Lawmaker Says Defaults Will Swell Cost of Direct Student Loan Program

WASHINGTON - Trying to derail the administration's plan to squeeze out private lenders, Rep. Bart Gordon is warning that the government will lose big bucks on the student loan business.

The Tennessee Democrat is touting a new government report that shows the direct loan program to be a refuge for schools with high default rates.

"This information confirms my worst fears about direct lending," Rep. Gordon said in an interview last week.

If the government takes over the student lending market, it will incur much greater costs than administration officials have admitted, he charged.

The report was issued by the Advisory Committee on Student Financial Assistance, which Congress set up to advise it. The committee found that 272 of the more than 1,400 schools scheduled to join the direct loan program had default rates of 25% or more in at least one of the three most recent years for which data were available.

Under the direct loan program, a school with a default rate greater than 25% in both of the most recent fiscal years is ineligible to participate. But the advisory committee report showed that 59 schools approved for the direct loan program had default rates exceeding 25% in 1992 and 1991.

Rep. Gordon has cosponsored legislation to freeze the share of student aid provided through direct loans at 40%. Traditional government guaranteed loans funded by private lenders would retain the remaining 60%.

Rep. Gordon's bill puts him at odds with the Clinton administration, which is pushing legislation that would give the government 100% of the market.

Education Department officials were quick to respond to Rep. Gordon's charges. An agency statement said schools participating in the direct loan program must meet the same criteria applicable to the guaranteed loan program. The statement blasted criticism of direct lending as "attempts to muddy the waters with misinformation . . . by those who stand to profit from the old system."

Leo Kornfeld, a senior adviser at the department, said that strict collection measures planned for the direct loan program will bring down defaults. Despite industry skepticism, he stood by the administration's position that eliminating third-party lenders will reduce administrative costs.

"We are going to demonstrate to the country that the default rate will go down with direct loans," Mr.
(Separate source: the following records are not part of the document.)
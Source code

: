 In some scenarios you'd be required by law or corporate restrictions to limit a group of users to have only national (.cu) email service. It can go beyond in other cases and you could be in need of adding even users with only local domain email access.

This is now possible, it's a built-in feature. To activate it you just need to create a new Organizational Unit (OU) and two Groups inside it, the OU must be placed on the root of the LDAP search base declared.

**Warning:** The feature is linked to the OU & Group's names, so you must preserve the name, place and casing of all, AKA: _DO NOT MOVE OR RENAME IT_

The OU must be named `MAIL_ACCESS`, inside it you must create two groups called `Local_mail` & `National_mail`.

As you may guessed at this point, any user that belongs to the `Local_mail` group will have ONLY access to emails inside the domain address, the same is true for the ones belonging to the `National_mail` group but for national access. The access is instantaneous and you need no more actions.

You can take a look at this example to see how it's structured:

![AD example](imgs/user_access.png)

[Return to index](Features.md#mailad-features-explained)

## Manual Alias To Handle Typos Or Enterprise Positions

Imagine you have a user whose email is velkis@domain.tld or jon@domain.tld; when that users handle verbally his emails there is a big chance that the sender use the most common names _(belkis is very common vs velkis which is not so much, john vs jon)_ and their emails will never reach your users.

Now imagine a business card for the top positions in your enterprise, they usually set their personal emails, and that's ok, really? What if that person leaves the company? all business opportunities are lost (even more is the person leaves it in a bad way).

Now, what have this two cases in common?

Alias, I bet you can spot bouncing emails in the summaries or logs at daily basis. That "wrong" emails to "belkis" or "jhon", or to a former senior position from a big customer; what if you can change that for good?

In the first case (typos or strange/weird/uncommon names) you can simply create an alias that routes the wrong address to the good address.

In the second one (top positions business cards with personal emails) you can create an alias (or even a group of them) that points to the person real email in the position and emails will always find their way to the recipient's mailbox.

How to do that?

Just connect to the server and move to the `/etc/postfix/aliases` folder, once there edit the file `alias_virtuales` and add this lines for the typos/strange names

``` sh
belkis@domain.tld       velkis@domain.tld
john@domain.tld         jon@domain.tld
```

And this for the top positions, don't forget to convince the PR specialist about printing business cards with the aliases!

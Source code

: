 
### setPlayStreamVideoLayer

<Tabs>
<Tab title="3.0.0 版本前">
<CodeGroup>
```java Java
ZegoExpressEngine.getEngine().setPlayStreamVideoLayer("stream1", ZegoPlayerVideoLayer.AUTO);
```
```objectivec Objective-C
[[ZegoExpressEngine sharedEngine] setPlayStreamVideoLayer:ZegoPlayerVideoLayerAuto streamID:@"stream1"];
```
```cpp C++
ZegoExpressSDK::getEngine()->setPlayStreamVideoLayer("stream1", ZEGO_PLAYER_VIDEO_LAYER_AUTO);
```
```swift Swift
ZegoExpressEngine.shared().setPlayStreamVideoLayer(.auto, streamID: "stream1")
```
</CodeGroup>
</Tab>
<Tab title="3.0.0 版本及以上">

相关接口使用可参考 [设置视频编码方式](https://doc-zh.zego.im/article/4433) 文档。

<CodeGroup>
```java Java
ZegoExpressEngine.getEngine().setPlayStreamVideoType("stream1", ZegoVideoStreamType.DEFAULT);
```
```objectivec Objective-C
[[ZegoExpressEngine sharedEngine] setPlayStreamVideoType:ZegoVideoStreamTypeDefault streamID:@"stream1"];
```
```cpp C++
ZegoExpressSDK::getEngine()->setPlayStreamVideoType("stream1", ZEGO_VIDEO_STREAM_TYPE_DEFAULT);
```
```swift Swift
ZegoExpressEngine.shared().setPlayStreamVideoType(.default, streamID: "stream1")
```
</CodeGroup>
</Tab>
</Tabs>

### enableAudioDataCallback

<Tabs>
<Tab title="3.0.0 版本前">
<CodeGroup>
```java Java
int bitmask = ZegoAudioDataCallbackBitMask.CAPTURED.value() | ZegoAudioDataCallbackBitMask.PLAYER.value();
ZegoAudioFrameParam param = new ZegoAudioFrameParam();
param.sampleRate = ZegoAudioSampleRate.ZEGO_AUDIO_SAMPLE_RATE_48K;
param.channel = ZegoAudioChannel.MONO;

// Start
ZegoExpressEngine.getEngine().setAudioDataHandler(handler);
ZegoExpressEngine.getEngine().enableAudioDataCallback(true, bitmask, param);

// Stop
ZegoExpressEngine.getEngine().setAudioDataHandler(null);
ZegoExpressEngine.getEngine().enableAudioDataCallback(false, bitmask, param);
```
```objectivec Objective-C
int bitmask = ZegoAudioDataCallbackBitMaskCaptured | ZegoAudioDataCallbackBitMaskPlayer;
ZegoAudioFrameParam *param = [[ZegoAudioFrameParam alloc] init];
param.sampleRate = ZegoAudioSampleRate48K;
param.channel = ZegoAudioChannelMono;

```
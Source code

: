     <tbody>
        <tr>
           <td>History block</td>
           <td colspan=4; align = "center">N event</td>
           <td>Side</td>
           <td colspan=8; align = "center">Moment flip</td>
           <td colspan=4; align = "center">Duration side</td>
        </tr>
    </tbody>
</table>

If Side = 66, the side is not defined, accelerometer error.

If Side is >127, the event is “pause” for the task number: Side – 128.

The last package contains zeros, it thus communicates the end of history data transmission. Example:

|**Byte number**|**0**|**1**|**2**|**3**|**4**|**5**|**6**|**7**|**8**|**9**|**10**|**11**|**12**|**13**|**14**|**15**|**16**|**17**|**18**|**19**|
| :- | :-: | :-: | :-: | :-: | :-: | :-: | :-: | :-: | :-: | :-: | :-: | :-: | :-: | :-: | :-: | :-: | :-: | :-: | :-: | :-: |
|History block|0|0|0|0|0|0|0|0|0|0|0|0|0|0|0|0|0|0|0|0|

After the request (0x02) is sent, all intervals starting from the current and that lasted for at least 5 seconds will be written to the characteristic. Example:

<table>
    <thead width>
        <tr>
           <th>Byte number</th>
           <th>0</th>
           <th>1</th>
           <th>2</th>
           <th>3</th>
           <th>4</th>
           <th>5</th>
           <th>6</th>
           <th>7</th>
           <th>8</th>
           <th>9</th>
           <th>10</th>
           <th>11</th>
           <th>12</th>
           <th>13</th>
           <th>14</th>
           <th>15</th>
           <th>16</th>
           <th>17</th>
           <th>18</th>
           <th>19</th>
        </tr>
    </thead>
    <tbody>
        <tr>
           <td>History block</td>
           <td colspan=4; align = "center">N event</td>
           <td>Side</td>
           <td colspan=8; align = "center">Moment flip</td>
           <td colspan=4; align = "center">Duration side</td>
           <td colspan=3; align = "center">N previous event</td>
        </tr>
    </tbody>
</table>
Kornfeld said.

Rep. Gordon said his proposal to freeze the market shares of the direct and guaranteed programs will allow a cost comparison of each over a period of years. He acknowledged that the bill faces an almost certain presidential veto if passed, but said he is rallying Democratic support in the hopes of garnering the two-thirds vote needed to override a veto.

In the past week, five more of Rep. Gordon's compatriots backed the bill, bringing the total number of Democratic co-sponsors to 16. The bill has a total of 47 co-sponsors, including William Goodling, R-Pa., chairman of the House Economic and Educational Opportunities Committee, which must approve the legislation before it can come to House vote.

Hearings on the bill are expected in May, Rep. Gordon said.

"It's hard to override a president, but I think we have a good issue, and I think we have a shot at doing it," he said.

Mr. Cahill writes for the Medill News Service.